Once the screenplay was complete, the filmmakers gathered investors to finance the project and made it ShadowMachine Films' first ever film production.

===Filming===
The filming lasted 23 days. The Zodiac was filmed on location in Vallejo, California, where the majority of the murders were committed.

==Soundtrack==
The soundtrack contains some of the following pieces by Andy Williams, The Chambers Brothers, William S. Gilbert and Arthur Sullivan:

| Track name | Artist | Writer | Track length (mins) |
|---|---|---|---|
| "With a Girl Like You" | The Troggs | Reg Presley | 02:09 |
| It's the Most Wonderful Time of the Year | Andy Williams | Edward Pola & George Wyle | 02:47 |
| Papa Noel | Brenda Lee | Roy Botkin | - |
| The Sun Whose Rays Are All Ablaze | William S. Gilbert & Arthur Sullivan | - | - |
| Trouble No More | Muddy Waters | McKinley Morganfield | 02:39 |
| Time Has Come Today | The Chambers Brothers | Joseph Chambers & Willie Chambers | 11:00 |

==Critical reception==

Rotten Tomatoes, which compiles mostly North American reviews, showed that just eight out of 31 reviews were positive, with the average critic's grade being 4.1/10. The website assessed the film as "rotten", with 26% of the reviews favorable.

Metacritic, a website that aggregates reviews of films, television shows, has five reviews of The Zodiac, and given a general score of 21/100. For each movie, the scores from each review are averaged (a weighted average).
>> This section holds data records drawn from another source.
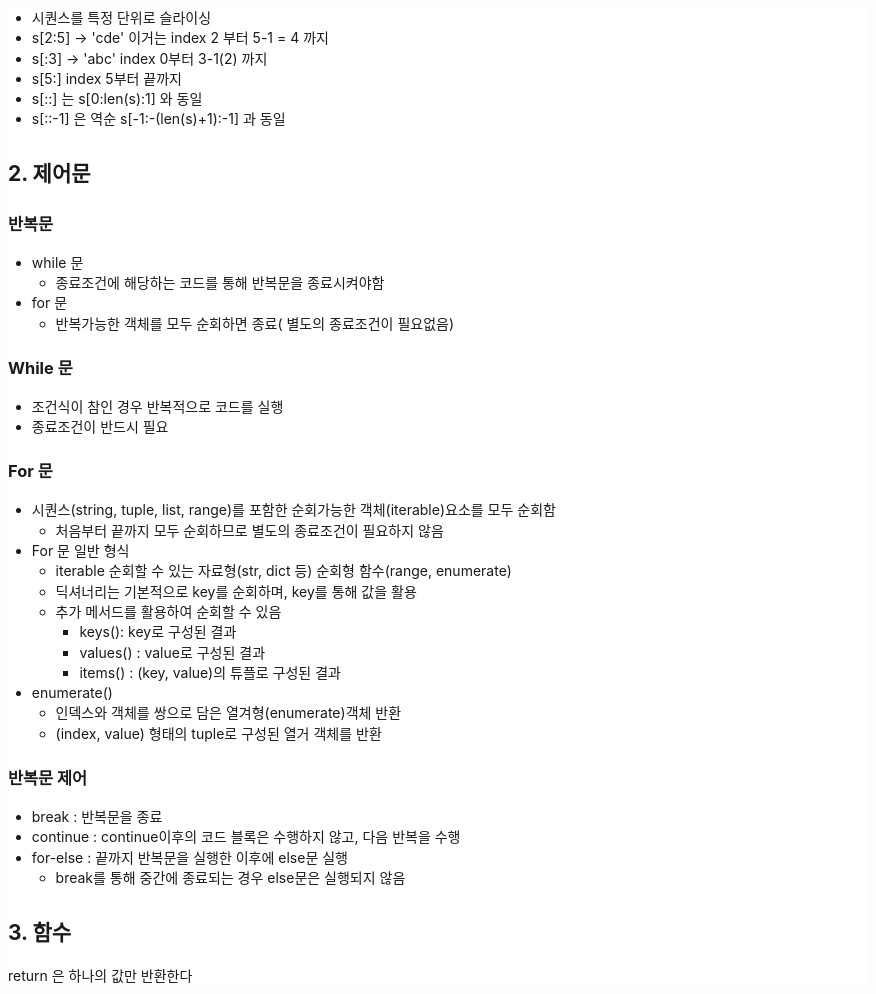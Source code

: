 - 시퀀스를 특정 단위로 슬라이싱
- s[2:5] -> 'cde'  이거는 index 2 부터 5-1 = 4 까지
- s[:3] -> 'abc'  index 0부터 3-1(2) 까지
- s[5:] index 5부터 끝까지
- s[::] 는 s[0:len(s):1] 와 동일
- s[::-1] 은 역순   s[-1:-(len(s)+1):-1]  과 동일



## 2. 제어문

### 반복문

- while 문
  - 종료조건에 해당하는 코드를 통해 반복문을 종료시켜야함
- for 문
  - 반복가능한 객체를 모두 순회하면 종료( 별도의 종료조건이 필요없음)



### While 문

- 조건식이 참인 경우 반복적으로 코드를 실행
- 종료조건이 반드시 필요



### For 문

- 시퀀스(string, tuple, list, range)를 포함한 순회가능한 객체(iterable)요소를 모두 순회함
  -  처음부터 끝까지 모두 순회하므로 별도의 종료조건이 필요하지  않음
- For 문 일반 형식
  - iterable 순회할 수 있는 자료형(str, dict 등) 순회형 함수(range, enumerate)
  - 딕셔너리는 기본적으로 key를 순회하며, key를 통해 값을 활용
  - 추가 메서드를 활용하여 순회할 수 있음
    - keys(): key로 구성된 결과
    - values() : value로 구성된 결과
    - items() : (key, value)의 튜플로 구성된 결과
- enumerate()
  - 인덱스와 객체를 쌍으로 담은 열겨형(enumerate)객체 반환
  - (index, value) 형태의 tuple로 구성된 열거 객체를 반환



### 반복문 제어

- break : 반복문을 종료
- continue : continue이후의 코드 블록은 수행하지 않고, 다음 반복을 수행
- for-else : 끝까지 반복문을 실행한 이후에 else문 실행
  - break를 통해 중간에 종료되는 경우 else문은 실행되지 않음



## 3. 함수

return 은 하나의 값만 반환한다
Metacritic was created by Jason Dietz, Marc Doyle, and Julie Doyle Roberts in 1999, and was acquired by Fandom, Inc. in 2022.

Despite Rotten Tomatoes and Metacritic giving less than favorable critical reviews, the film has received more positive reviews from users who have submitted their own reviews of the film on the two websites, with a 70% grade from Metacritic users.

The film received its highest marks of critical reception from IMDb, one of the internets prominent online databases of information related to films. With almost eight thousands reviews on the site, the IMDb score given to The Zodiac, is a 5.3 out of 10.